Ein Fest des Friedens in Berlin

Am Sonntagabend lud der israelische Botschafter Shimon Stein zur Chanukka-Feier in seine Residenz. Kerzen wurden entzündet in Erinnerung an einen lang vergangenen Sieg

Die Juden feiern um die Zeit der Wintersonnenwende nicht Weihnachten, sondern Chanukka – den Tag der Wiedereinweihung des Tempels. Das Fest geht zurück auf die Regierungszeit des syrischen Königs Antiochos IV. Epiphanes, der von 174–164 vor unserer Zeitrechnung auch über Juda herrschte. Er verfügte, dass er selbst als Gott anzuerkennen sei, verbot den Juden die Ausübung ihrer Religion und schändete ihren Tempel in Jerusalem. Dagegen empörte sich eine Schar von jüdischen Freischärlern, geführt von Judas Makkabäus.

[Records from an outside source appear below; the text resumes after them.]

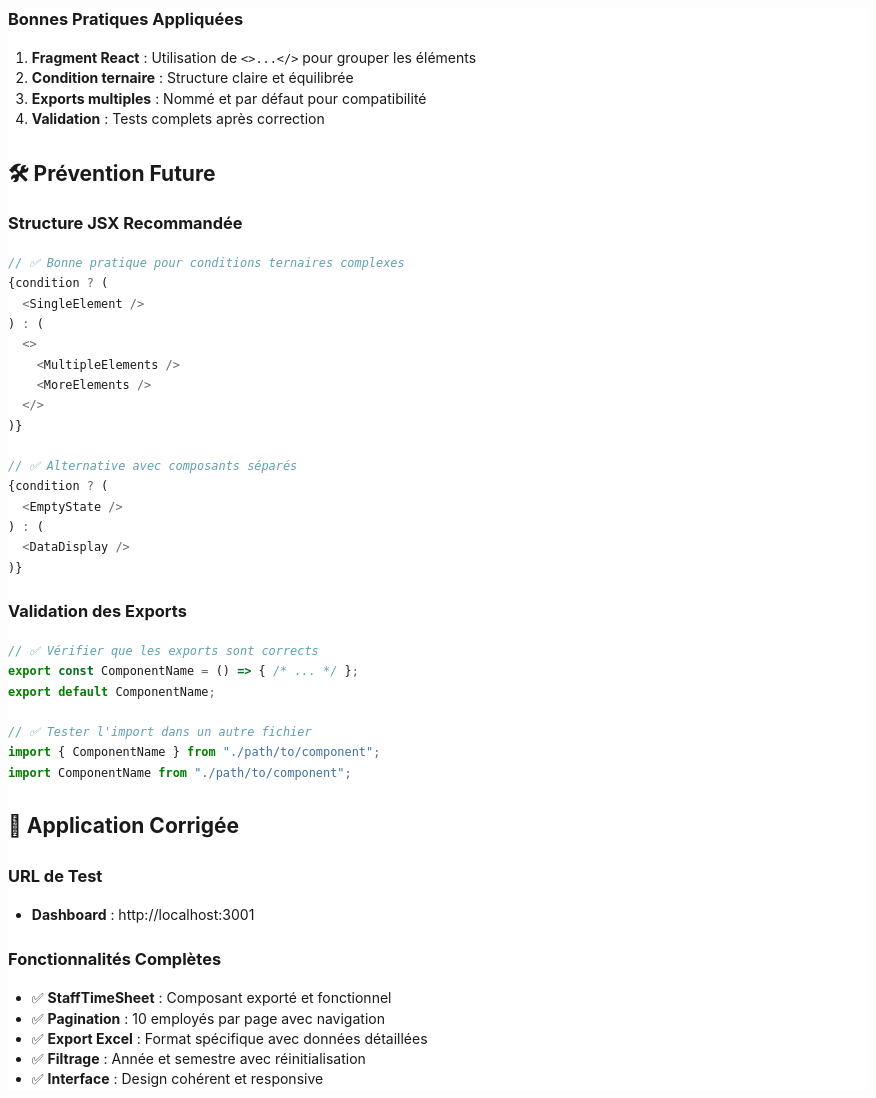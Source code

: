### **Bonnes Pratiques Appliquées**
1. **Fragment React** : Utilisation de `<>...</>` pour grouper les éléments
2. **Condition ternaire** : Structure claire et équilibrée
3. **Exports multiples** : Nommé et par défaut pour compatibilité
4. **Validation** : Tests complets après correction

## 🛠️ **Prévention Future**

### **Structure JSX Recommandée**
```typescript
// ✅ Bonne pratique pour conditions ternaires complexes
{condition ? (
  <SingleElement />
) : (
  <>
    <MultipleElements />
    <MoreElements />
  </>
)}

// ✅ Alternative avec composants séparés
{condition ? (
  <EmptyState />
) : (
  <DataDisplay />
)}
```

### **Validation des Exports**
```typescript
// ✅ Vérifier que les exports sont corrects
export const ComponentName = () => { /* ... */ };
export default ComponentName;

// ✅ Tester l'import dans un autre fichier
import { ComponentName } from "./path/to/component";
import ComponentName from "./path/to/component";
```

## 🚀 **Application Corrigée**

### **URL de Test**
- **Dashboard** : http://localhost:3001

### **Fonctionnalités Complètes**
- ✅ **StaffTimeSheet** : Composant exporté et fonctionnel
- ✅ **Pagination** : 10 employés par page avec navigation
- ✅ **Export Excel** : Format spécifique avec données détaillées
- ✅ **Filtrage** : Année et semestre avec réinitialisation
- ✅ **Interface** : Design cohérent et responsive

Der Aufstand war erfolgreich – ein Sieg, der noch heute gefeiert wird.

Am Sonntagabend lud die israelische Botschaft in Schmargendorf zum Chanukka-Fest in die Residenz des Botschafters. Der jüdische Staat ist im Krieg – doch anders als etwa beim Sommerfest vor ein paar Monaten, da vermummte Scharfschützen mit immensen Maschinengewehren auf dem Dach des neuen Botschaftsbaus die Stimmung vermiesten, waren die Sicherungsmaßnahmen beim Einlass zum Chanukka-Fest eher gering: Wer hinein wollte, musste das Fax zeigen, das ihm vorab geschickt worden war. Das war’s.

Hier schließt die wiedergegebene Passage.